Prospect represents around 50,000 workers in STEM-related professions and has been consistently advocating the closest possible science collaboration in the future, including continued free movement for scientists, full participation in EU science programmes, and membership of key agencies such as Euratom.
Drawing on the expertise of Prospect members across the country, the submission highlights the numerous challenges that leaving the EU will pose for the science sector in the UK, and the risks involved in cutting the UK off from the benefits of collaboration such as access to skills, facilities and funding streams.
Most urgently, Prospect urge that reassurance must be given to the thousands of EU scientists, science students, and their families living in the UK that they will continue to be able to live and work here after Brexit and that their rights will not be diminished.
Following the submission Prospect senior deputy general secretary Sue Ferns has been invited to attend a Brexit, science and innovation summit with key politicians and others where she will make the case for close science collaboration after Brexit.

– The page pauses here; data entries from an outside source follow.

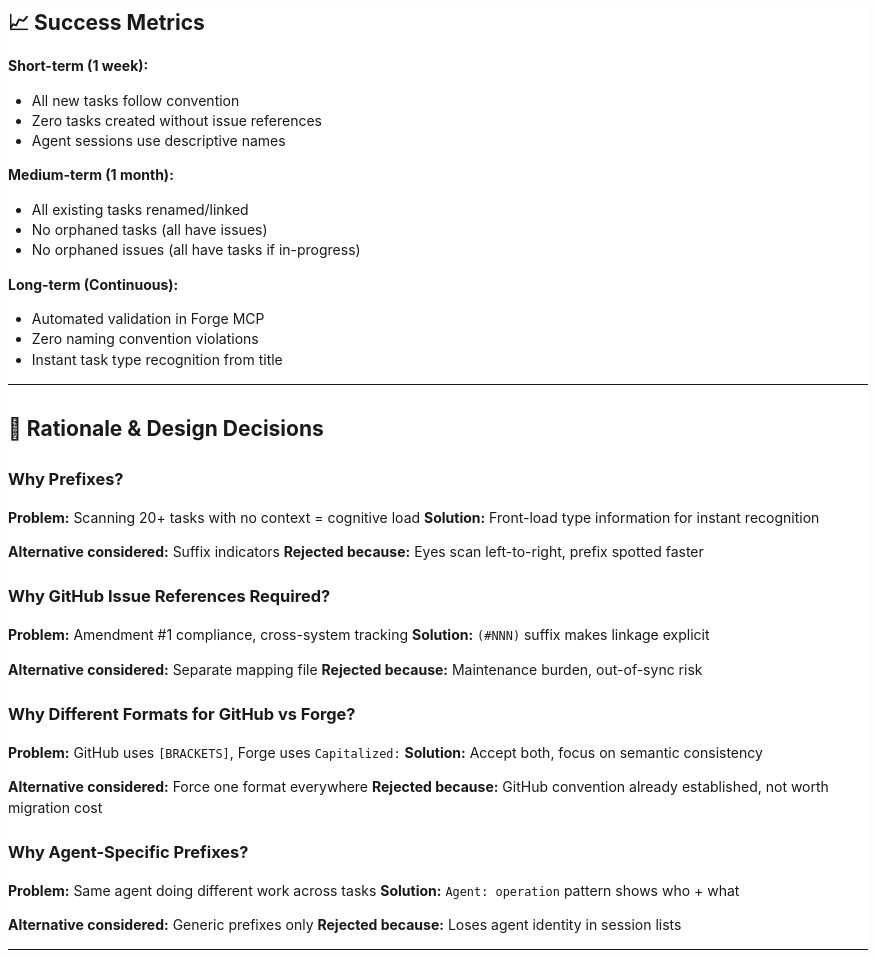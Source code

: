 
## 📈 Success Metrics

**Short-term (1 week):**
- All new tasks follow convention
- Zero tasks created without issue references
- Agent sessions use descriptive names

**Medium-term (1 month):**
- All existing tasks renamed/linked
- No orphaned tasks (all have issues)
- No orphaned issues (all have tasks if in-progress)

**Long-term (Continuous):**
- Automated validation in Forge MCP
- Zero naming convention violations
- Instant task type recognition from title

---

## 🧠 Rationale & Design Decisions

### Why Prefixes?

**Problem:** Scanning 20+ tasks with no context = cognitive load
**Solution:** Front-load type information for instant recognition

**Alternative considered:** Suffix indicators
**Rejected because:** Eyes scan left-to-right, prefix spotted faster

### Why GitHub Issue References Required?

**Problem:** Amendment #1 compliance, cross-system tracking
**Solution:** `(#NNN)` suffix makes linkage explicit

**Alternative considered:** Separate mapping file
**Rejected because:** Maintenance burden, out-of-sync risk

### Why Different Formats for GitHub vs Forge?

**Problem:** GitHub uses `[BRACKETS]`, Forge uses `Capitalized:`
**Solution:** Accept both, focus on semantic consistency

**Alternative considered:** Force one format everywhere
**Rejected because:** GitHub convention already established, not worth migration cost

### Why Agent-Specific Prefixes?

**Problem:** Same agent doing different work across tasks
**Solution:** `Agent: operation` pattern shows who + what

**Alternative considered:** Generic prefixes only
**Rejected because:** Loses agent identity in session lists

---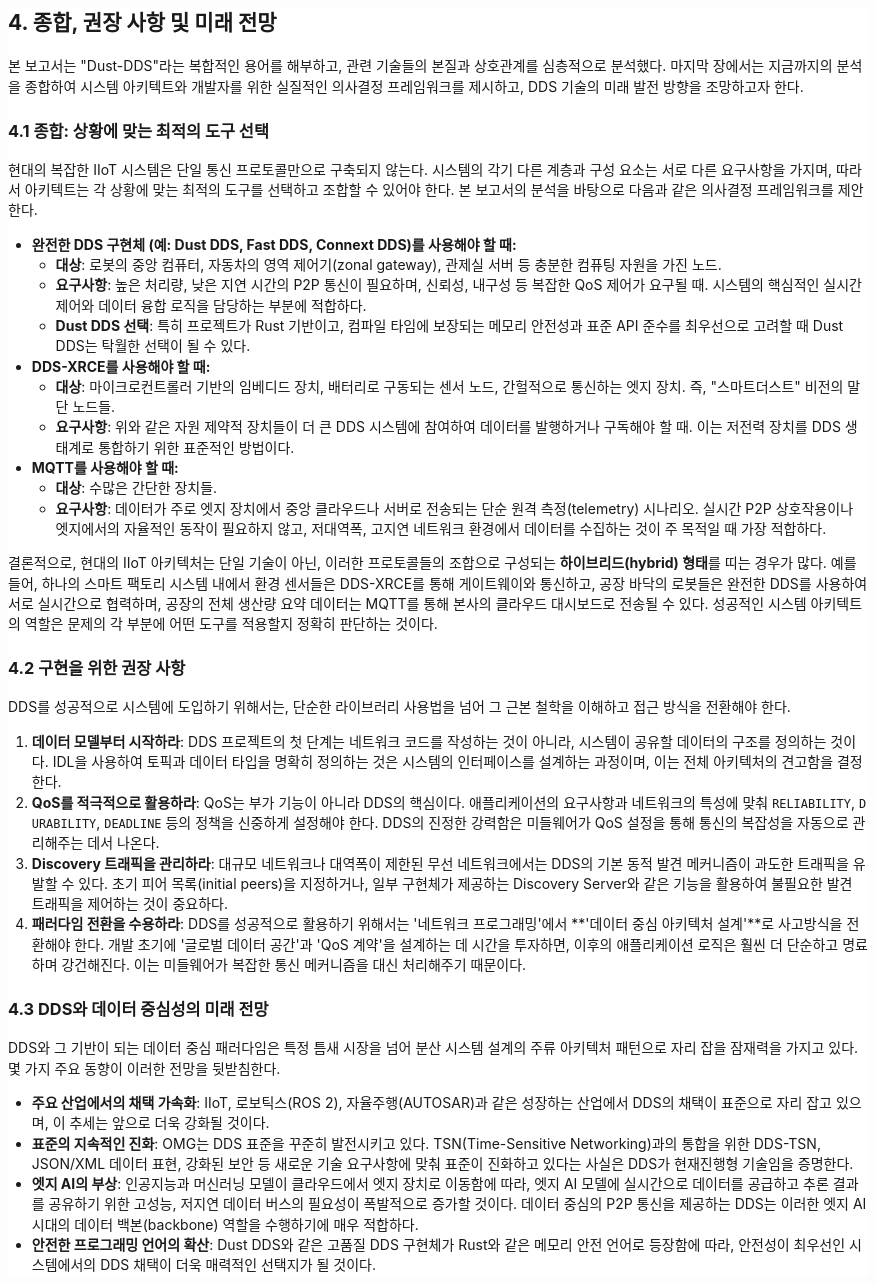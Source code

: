 ## 4.  종합, 권장 사항 및 미래 전망

본 보고서는 "Dust-DDS"라는 복합적인 용어를 해부하고, 관련 기술들의 본질과 상호관계를 심층적으로 분석했다. 마지막 장에서는 지금까지의 분석을 종합하여 시스템 아키텍트와 개발자를 위한 실질적인 의사결정 프레임워크를 제시하고, DDS 기술의 미래 발전 방향을 조망하고자 한다.

### 4.1  종합: 상황에 맞는 최적의 도구 선택

현대의 복잡한 IIoT 시스템은 단일 통신 프로토콜만으로 구축되지 않는다. 시스템의 각기 다른 계층과 구성 요소는 서로 다른 요구사항을 가지며, 따라서 아키텍트는 각 상황에 맞는 최적의 도구를 선택하고 조합할 수 있어야 한다. 본 보고서의 분석을 바탕으로 다음과 같은 의사결정 프레임워크를 제안한다.

- **완전한 DDS 구현체 (예: Dust DDS, Fast DDS, Connext DDS)를 사용해야 할 때:**
  - **대상**: 로봇의 중앙 컴퓨터, 자동차의 영역 제어기(zonal gateway), 관제실 서버 등 충분한 컴퓨팅 자원을 가진 노드.
  - **요구사항**: 높은 처리량, 낮은 지연 시간의 P2P 통신이 필요하며, 신뢰성, 내구성 등 복잡한 QoS 제어가 요구될 때. 시스템의 핵심적인 실시간 제어와 데이터 융합 로직을 담당하는 부분에 적합하다.
  - **Dust DDS 선택**: 특히 프로젝트가 Rust 기반이고, 컴파일 타임에 보장되는 메모리 안전성과 표준 API 준수를 최우선으로 고려할 때 Dust DDS는 탁월한 선택이 될 수 있다.
- **DDS-XRCE를 사용해야 할 때:**
  - **대상**: 마이크로컨트롤러 기반의 임베디드 장치, 배터리로 구동되는 센서 노드, 간헐적으로 통신하는 엣지 장치. 즉, "스마트더스트" 비전의 말단 노드들.
  - **요구사항**: 위와 같은 자원 제약적 장치들이 더 큰 DDS 시스템에 참여하여 데이터를 발행하거나 구독해야 할 때. 이는 저전력 장치를 DDS 생태계로 통합하기 위한 표준적인 방법이다.
- **MQTT를 사용해야 할 때:**
  - **대상**: 수많은 간단한 장치들.
  - **요구사항**: 데이터가 주로 엣지 장치에서 중앙 클라우드나 서버로 전송되는 단순 원격 측정(telemetry) 시나리오. 실시간 P2P 상호작용이나 엣지에서의 자율적인 동작이 필요하지 않고, 저대역폭, 고지연 네트워크 환경에서 데이터를 수집하는 것이 주 목적일 때 가장 적합하다.

결론적으로, 현대의 IIoT 아키텍처는 단일 기술이 아닌, 이러한 프로토콜들의 조합으로 구성되는 **하이브리드(hybrid) 형태**를 띠는 경우가 많다. 예를 들어, 하나의 스마트 팩토리 시스템 내에서 환경 센서들은 DDS-XRCE를 통해 게이트웨이와 통신하고, 공장 바닥의 로봇들은 완전한 DDS를 사용하여 서로 실시간으로 협력하며, 공장의 전체 생산량 요약 데이터는 MQTT를 통해 본사의 클라우드 대시보드로 전송될 수 있다. 성공적인 시스템 아키텍트의 역할은 문제의 각 부분에 어떤 도구를 적용할지 정확히 판단하는 것이다.

### 4.2  구현을 위한 권장 사항

DDS를 성공적으로 시스템에 도입하기 위해서는, 단순한 라이브러리 사용법을 넘어 그 근본 철학을 이해하고 접근 방식을 전환해야 한다.

1. **데이터 모델부터 시작하라**: DDS 프로젝트의 첫 단계는 네트워크 코드를 작성하는 것이 아니라, 시스템이 공유할 데이터의 구조를 정의하는 것이다. IDL을 사용하여 토픽과 데이터 타입을 명확히 정의하는 것은 시스템의 인터페이스를 설계하는 과정이며, 이는 전체 아키텍처의 견고함을 결정한다.
2. **QoS를 적극적으로 활용하라**: QoS는 부가 기능이 아니라 DDS의 핵심이다. 애플리케이션의 요구사항과 네트워크의 특성에 맞춰 `RELIABILITY`, `DURABILITY`, `DEADLINE` 등의 정책을 신중하게 설정해야 한다. DDS의 진정한 강력함은 미들웨어가 QoS 설정을 통해 통신의 복잡성을 자동으로 관리해주는 데서 나온다.
3. **Discovery 트래픽을 관리하라**: 대규모 네트워크나 대역폭이 제한된 무선 네트워크에서는 DDS의 기본 동적 발견 메커니즘이 과도한 트래픽을 유발할 수 있다. 초기 피어 목록(initial peers)을 지정하거나, 일부 구현체가 제공하는 Discovery Server와 같은 기능을 활용하여 불필요한 발견 트래픽을 제어하는 것이 중요하다.
4. **패러다임 전환을 수용하라**: DDS를 성공적으로 활용하기 위해서는 '네트워크 프로그래밍'에서 **'데이터 중심 아키텍처 설계'**로 사고방식을 전환해야 한다. 개발 초기에 '글로벌 데이터 공간'과 'QoS 계약'을 설계하는 데 시간을 투자하면, 이후의 애플리케이션 로직은 훨씬 더 단순하고 명료하며 강건해진다. 이는 미들웨어가 복잡한 통신 메커니즘을 대신 처리해주기 때문이다.

### 4.3  DDS와 데이터 중심성의 미래 전망

DDS와 그 기반이 되는 데이터 중심 패러다임은 특정 틈새 시장을 넘어 분산 시스템 설계의 주류 아키텍처 패턴으로 자리 잡을 잠재력을 가지고 있다. 몇 가지 주요 동향이 이러한 전망을 뒷받침한다.

- **주요 산업에서의 채택 가속화**: IIoT, 로보틱스(ROS 2), 자율주행(AUTOSAR)과 같은 성장하는 산업에서 DDS의 채택이 표준으로 자리 잡고 있으며, 이 추세는 앞으로 더욱 강화될 것이다.
- **표준의 지속적인 진화**: OMG는 DDS 표준을 꾸준히 발전시키고 있다. TSN(Time-Sensitive Networking)과의 통합을 위한 DDS-TSN, JSON/XML 데이터 표현, 강화된 보안 등 새로운 기술 요구사항에 맞춰 표준이 진화하고 있다는 사실은 DDS가 현재진행형 기술임을 증명한다.
- **엣지 AI의 부상**: 인공지능과 머신러닝 모델이 클라우드에서 엣지 장치로 이동함에 따라, 엣지 AI 모델에 실시간으로 데이터를 공급하고 추론 결과를 공유하기 위한 고성능, 저지연 데이터 버스의 필요성이 폭발적으로 증가할 것이다. 데이터 중심의 P2P 통신을 제공하는 DDS는 이러한 엣지 AI 시대의 데이터 백본(backbone) 역할을 수행하기에 매우 적합하다.
- **안전한 프로그래밍 언어의 확산**: Dust DDS와 같은 고품질 DDS 구현체가 Rust와 같은 메모리 안전 언어로 등장함에 따라, 안전성이 최우선인 시스템에서의 DDS 채택이 더욱 매력적인 선택지가 될 것이다.
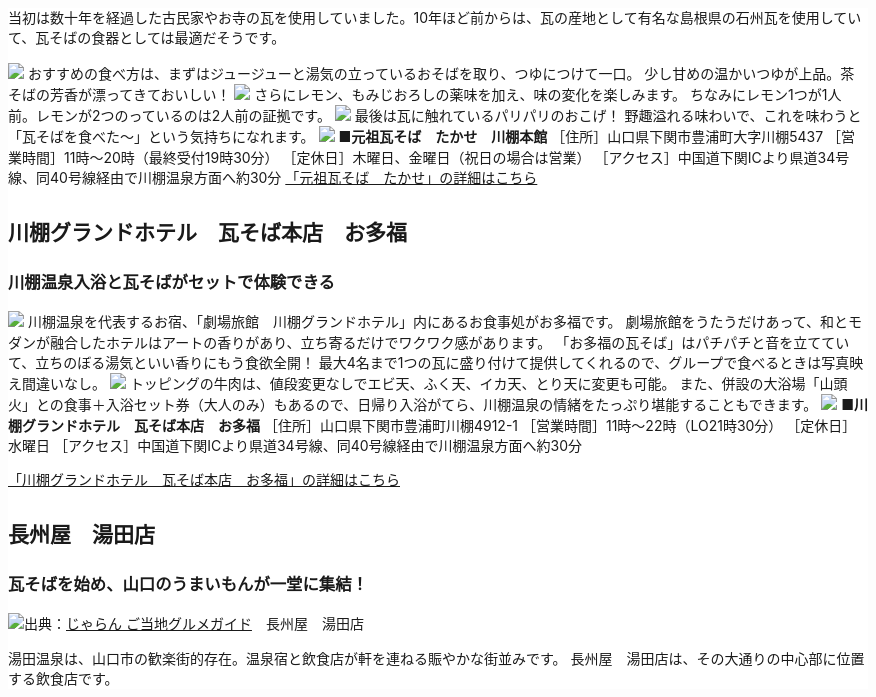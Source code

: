 当初は数十年を経過した古民家やお寺の瓦を使用していました。10年ほど前からは、瓦の産地として有名な島根県の石州瓦を使用していて、瓦そばの食器としては最適だそうです。

![](https://www.jalan.net/news/img/2019/12/20191203_kawarasoba_12.jpg)
おすすめの食べ方は、まずはジュージューと湯気の立っているおそばを取り、つゆにつけて一口。
少し甘めの温かいつゆが上品。茶そばの芳香が漂ってきておいしい！
![](https://www.jalan.net/news/img/2019/12/20191203_kawarasoba1_01.jpg)
さらにレモン、もみじおろしの薬味を加え、味の変化を楽しみます。
ちなみにレモン1つが1人前。レモンが2つのっているのは2人前の証拠です。
![](https://www.jalan.net/news/img/2019/12/20191203_kawarasoba1_02.jpg)
最後は瓦に触れているパリパリのおこげ！
野趣溢れる味わいで、これを味わうと「瓦そばを食べた～」という気持ちになれます。
![](https://www.jalan.net/news/img/2019/12/20191203_kawarasoba1_03.jpg)
**■元祖瓦そば　たかせ　川棚本館**
［住所］山口県下関市豊浦町大字川棚5437
［営業時間］11時～20時（最終受付19時30分）
［定休日］木曜日、金曜日（祝日の場合は営業）
［アクセス］中国道下関ICより県道34号線、同40号線経由で川棚温泉方面へ約30分
[「元祖瓦そば　たかせ」の詳細はこちら](https://www.kawarasoba.jp/)

## 川棚グランドホテル　瓦そば本店　お多福

### 川棚温泉入浴と瓦そばがセットで体験できる

![](https://www.jalan.net/news/img/2019/12/20191203_kawarasoba_06.jpg)
川棚温泉を代表するお宿、「劇場旅館　川棚グランドホテル」内にあるお食事処がお多福です。
劇場旅館をうたうだけあって、和とモダンが融合したホテルはアートの香りがあり、立ち寄るだけでワクワク感があります。
「お多福の瓦そば」はパチパチと音を立てていて、立ちのぼる湯気といい香りにもう食欲全開！
最大4名まで1つの瓦に盛り付けて提供してくれるので、グループで食べるときは写真映え間違いなし。
![](https://www.jalan.net/news/img/2019/12/20191203_kawarasoba_07.jpg)
トッピングの牛肉は、値段変更なしでエビ天、ふく天、イカ天、とり天に変更も可能。
また、併設の大浴場「山頭火」との食事＋入浴セット券（大人のみ）もあるので、日帰り入浴がてら、川棚温泉の情緒をたっぷり堪能することもできます。
![](https://www.jalan.net/news/img/2019/12/20191203_kawarasoba_08.jpg)
**■川棚グランドホテル　瓦そば本店　お多福**
［住所］山口県下関市豊浦町川棚4912-1
［営業時間］11時～22時（LO21時30分）
［定休日］水曜日
［アクセス］中国道下関ICより県道34号線、同40号線経由で川棚温泉方面へ約30分

[「川棚グランドホテル　瓦そば本店　お多福」の詳細はこちら](http://www.kgh-otafuku.co.jp/restaurant/otafuku.html)

## 長州屋　湯田店

### 瓦そばを始め、山口のうまいもんが一堂に集結！

![](https://www.jalan.net/news/img/2019/12/20191203_kawarasoba_02.jpg)出典：[じゃらん ご当地グルメガイド](https://www.jalan.net/gourmet/)　長州屋　湯田店

湯田温泉は、山口市の歓楽街的存在。温泉宿と飲食店が軒を連ねる賑やかな街並みです。
長州屋　湯田店は、その大通りの中心部に位置する飲食店です。
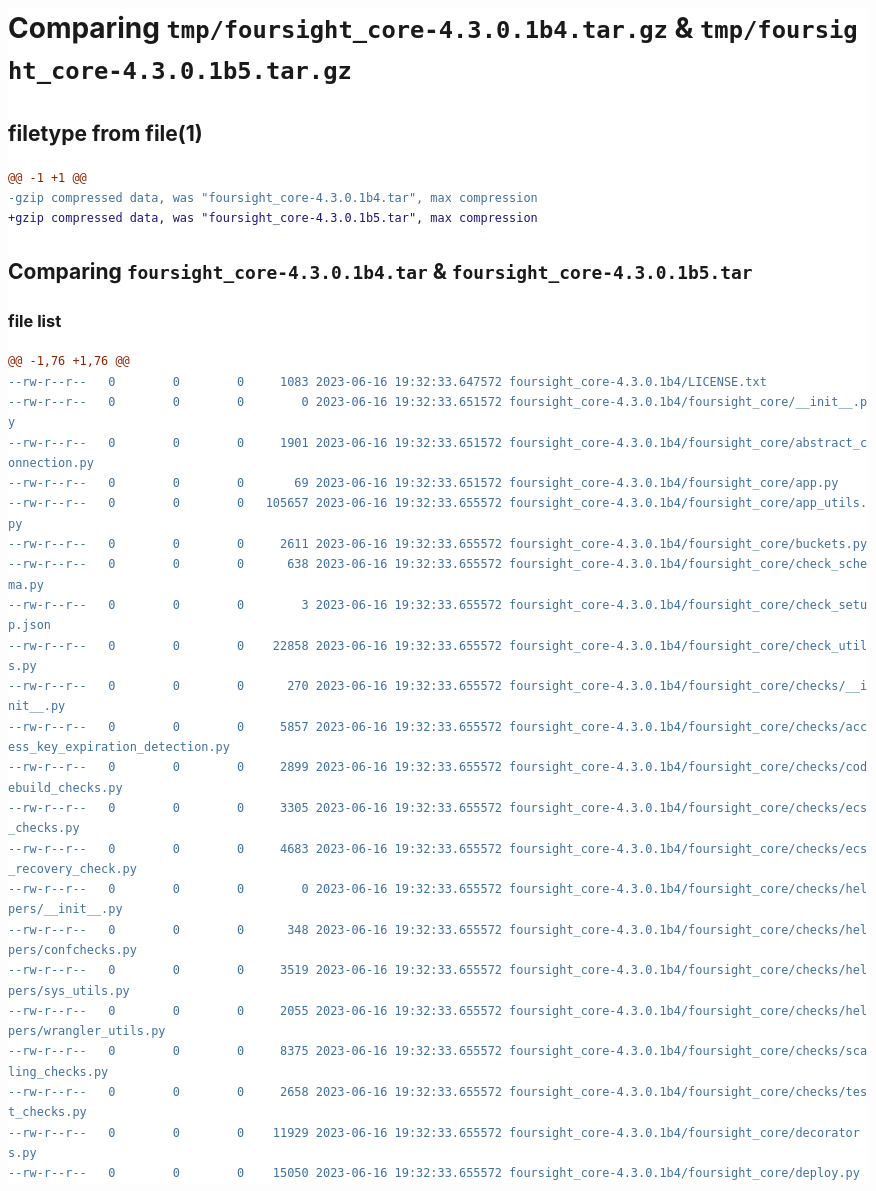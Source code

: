 # Comparing `tmp/foursight_core-4.3.0.1b4.tar.gz` & `tmp/foursight_core-4.3.0.1b5.tar.gz`

## filetype from file(1)

```diff
@@ -1 +1 @@
-gzip compressed data, was "foursight_core-4.3.0.1b4.tar", max compression
+gzip compressed data, was "foursight_core-4.3.0.1b5.tar", max compression
```

## Comparing `foursight_core-4.3.0.1b4.tar` & `foursight_core-4.3.0.1b5.tar`

### file list

```diff
@@ -1,76 +1,76 @@
--rw-r--r--   0        0        0     1083 2023-06-16 19:32:33.647572 foursight_core-4.3.0.1b4/LICENSE.txt
--rw-r--r--   0        0        0        0 2023-06-16 19:32:33.651572 foursight_core-4.3.0.1b4/foursight_core/__init__.py
--rw-r--r--   0        0        0     1901 2023-06-16 19:32:33.651572 foursight_core-4.3.0.1b4/foursight_core/abstract_connection.py
--rw-r--r--   0        0        0       69 2023-06-16 19:32:33.651572 foursight_core-4.3.0.1b4/foursight_core/app.py
--rw-r--r--   0        0        0   105657 2023-06-16 19:32:33.655572 foursight_core-4.3.0.1b4/foursight_core/app_utils.py
--rw-r--r--   0        0        0     2611 2023-06-16 19:32:33.655572 foursight_core-4.3.0.1b4/foursight_core/buckets.py
--rw-r--r--   0        0        0      638 2023-06-16 19:32:33.655572 foursight_core-4.3.0.1b4/foursight_core/check_schema.py
--rw-r--r--   0        0        0        3 2023-06-16 19:32:33.655572 foursight_core-4.3.0.1b4/foursight_core/check_setup.json
--rw-r--r--   0        0        0    22858 2023-06-16 19:32:33.655572 foursight_core-4.3.0.1b4/foursight_core/check_utils.py
--rw-r--r--   0        0        0      270 2023-06-16 19:32:33.655572 foursight_core-4.3.0.1b4/foursight_core/checks/__init__.py
--rw-r--r--   0        0        0     5857 2023-06-16 19:32:33.655572 foursight_core-4.3.0.1b4/foursight_core/checks/access_key_expiration_detection.py
--rw-r--r--   0        0        0     2899 2023-06-16 19:32:33.655572 foursight_core-4.3.0.1b4/foursight_core/checks/codebuild_checks.py
--rw-r--r--   0        0        0     3305 2023-06-16 19:32:33.655572 foursight_core-4.3.0.1b4/foursight_core/checks/ecs_checks.py
--rw-r--r--   0        0        0     4683 2023-06-16 19:32:33.655572 foursight_core-4.3.0.1b4/foursight_core/checks/ecs_recovery_check.py
--rw-r--r--   0        0        0        0 2023-06-16 19:32:33.655572 foursight_core-4.3.0.1b4/foursight_core/checks/helpers/__init__.py
--rw-r--r--   0        0        0      348 2023-06-16 19:32:33.655572 foursight_core-4.3.0.1b4/foursight_core/checks/helpers/confchecks.py
--rw-r--r--   0        0        0     3519 2023-06-16 19:32:33.655572 foursight_core-4.3.0.1b4/foursight_core/checks/helpers/sys_utils.py
--rw-r--r--   0        0        0     2055 2023-06-16 19:32:33.655572 foursight_core-4.3.0.1b4/foursight_core/checks/helpers/wrangler_utils.py
--rw-r--r--   0        0        0     8375 2023-06-16 19:32:33.655572 foursight_core-4.3.0.1b4/foursight_core/checks/scaling_checks.py
--rw-r--r--   0        0        0     2658 2023-06-16 19:32:33.655572 foursight_core-4.3.0.1b4/foursight_core/checks/test_checks.py
--rw-r--r--   0        0        0    11929 2023-06-16 19:32:33.655572 foursight_core-4.3.0.1b4/foursight_core/decorators.py
--rw-r--r--   0        0        0    15050 2023-06-16 19:32:33.655572 foursight_core-4.3.0.1b4/foursight_core/deploy.py
```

Sue Ferns said: “It is clear from what our members have told us that science is a fundamentally international and collaborative enterprise, cutting ourselves off from funding, facilities and skills can only damage the science sector.
“But more importantly, scientists are people with lives and families who need certainty about the future.
“The government must listen to the voices of UK scientists, drop its ideological Brexit red lines, and commit to maintaining the closest possible collaboration with the EU in the future.”